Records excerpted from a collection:
═══

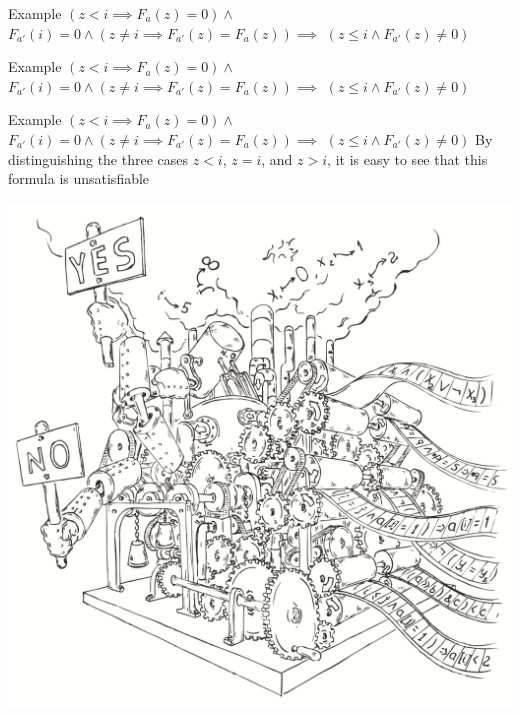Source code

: \documentclass{beamer}
\begin{document}
\begin{frame}{Example}
$(z < i \implies F_a(z) = 0) \wedge$\newline
$F_{a'}(i) = 0 \wedge (z \ne i \implies F_{a'}(z) = F_a(z))\implies$\newline
$(z \le i \wedge F_{a'}(z) \ne 0)$
\end{frame}

\begin{frame}{Example}
$(z < i \implies F_a(z) = 0) \wedge$\newline
$F_{a'}(i) = 0 \wedge (z \ne i \implies F_{a'}(z) = F_a(z))\implies$\newline
$(z \le i \wedge F_{a'}(z) \ne 0)$\newline
\end{frame}

\begin{frame}{Example}
$(z < i \implies F_a(z) = 0) \wedge$\newline
$F_{a'}(i) = 0 \wedge (z \ne i \implies F_{a'}(z) = F_a(z))\implies$\newline
$(z \le i \wedge F_{a'}(z) \ne 0)$\newline
By distinguishing the three cases $z < i$, $z = i$, and $z > i$, it is easy to see that this formula is unsatisfiable
\end{frame}

\begin{frame}
\includegraphics[scale=0.5]{../decision-procedure.png}
\end{frame}
\end{document}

═══

DIRECTIONS FOR THIS TASK:
Quote all the lines above exactly as given. Do not include the pictures.

RESPONSE AREA:
Source code

: \documentclass{beamer}
\begin{document}
\begin{frame}{Example}
$(z < i \implies F_a(z) = 0) \wedge$\newline
$F_{a'}(i) = 0 \wedge (z \ne i \implies F_{a'}(z) = F_a(z))\implies$\newline
$(z \le i \wedge F_{a'}(z) \ne 0)$
\end{frame}

\begin{frame}{Example}
$(z < i \implies F_a(z) = 0) \wedge$\newline
$F_{a'}(i) = 0 \wedge (z \ne i \implies F_{a'}(z) = F_a(z))\implies$\newline
$(z \le i \wedge F_{a'}(z) \ne 0)$\newline
\end{frame}

\begin{frame}{Example}
$(z < i \implies F_a(z) = 0) \wedge$\newline
$F_{a'}(i) = 0 \wedge (z \ne i \implies F_{a'}(z) = F_a(z))\implies$\newline
$(z \le i \wedge F_{a'}(z) \ne 0)$\newline
By distinguishing the three cases $z < i$, $z = i$, and $z > i$, it is easy to see that this formula is unsatisfiable
\end{frame}

\begin{frame}
\includegraphics[scale=0.5]{../decision-procedure.png}
\end{frame}
\end{document}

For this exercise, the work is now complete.